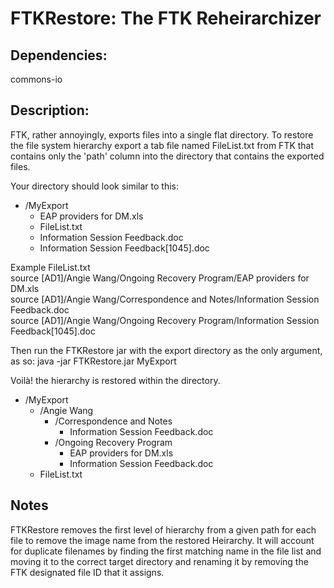 FTKRestore: The FTK Reheirarchizer
==================================
Dependencies: 
-------------
commons-io

Description: 
------------
FTK, rather annoyingly, exports files into a single flat directory. To restore the file system hierarchy export a tab file named FileList.txt from FTK that contains only the 'path' column into the directory that contains the exported files. 

Your directory should look similar to this:

* /MyExport
    * EAP providers for DM.xls  
    * FileList.txt
    * Information Session Feedback.doc
    * Information Session Feedback[1045].doc  


Example FileList.txt  
source [AD1]/Angie Wang/Ongoing Recovery Program/EAP providers for DM.xls  
source [AD1]/Angie Wang/Correspondence and Notes/Information Session Feedback.doc  
source [AD1]/Angie Wang/Ongoing Recovery Program/Information Session Feedback[1045].doc  

Then run the FTKRestore jar with the export directory as the only argument, as so: java -jar FTKRestore.jar MyExport

Voilà! the hierarchy is restored within the directory. 

* /MyExport
    * /Angie Wang
        * /Correspondence and Notes
            * Information Session Feedback.doc
        * /Ongoing Recovery Program 
            * EAP providers for DM.xls 
            * Information Session Feedback.doc 
    * FileList.txt



Notes
-----

FTKRestore removes the first level of hierarchy from a given path for each file to remove the image name from the restored Heirarchy. It will account for duplicate filenames by finding the first matching name in the file list and moving it to the correct target directory and renaming it by removing the FTK designated file ID that it assigns. 






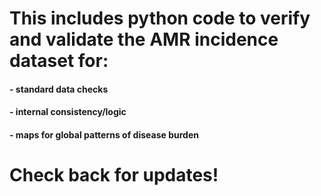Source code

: # This includes python code to verify and validate the AMR incidence dataset for:
#### - standard data checks
#### - internal consistency/logic
#### - maps for global patterns of disease burden

# Check back for updates!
....
What this task involves> Drop the images; restate the listing exactly.

Finished task>
 FTKRestore: The FTK Reheirarchizer
==================================
Dependencies: 
-------------
commons-io

Description: 
------------
FTK, rather annoyingly, exports files into a single flat directory. To restore the file system hierarchy export a tab file named FileList.txt from FTK that contains only the 'path' column into the directory that contains the exported files. 

Your directory should look similar to this:

* /MyExport
    * EAP providers for DM.xls  
    * FileList.txt
    * Information Session Feedback.doc
    * Information Session Feedback[1045].doc  


Example FileList.txt  
source [AD1]/Angie Wang/Ongoing Recovery Program/EAP providers for DM.xls  
source [AD1]/Angie Wang/Correspondence and Notes/Information Session Feedback.doc  
source [AD1]/Angie Wang/Ongoing Recovery Program/Information Session Feedback[1045].doc  

Then run the FTKRestore jar with the export directory as the only argument, as so: java -jar FTKRestore.jar MyExport

Voilà! the hierarchy is restored within the directory. 

* /MyExport
    * /Angie Wang
        * /Correspondence and Notes
            * Information Session Feedback.doc
        * /Ongoing Recovery Program 
            * EAP providers for DM.xls 
            * Information Session Feedback.doc 
    * FileList.txt



Notes
-----

FTKRestore removes the first level of hierarchy from a given path for each file to remove the image name from the restored Heirarchy. It will account for duplicate filenames by finding the first matching name in the file list and moving it to the correct target directory and renaming it by removing the FTK designated file ID that it assigns. 






Source code

: # This includes python code to verify and validate the AMR incidence dataset for:
#### - standard data checks
#### - internal consistency/logic
#### - maps for global patterns of disease burden

# Check back for updates!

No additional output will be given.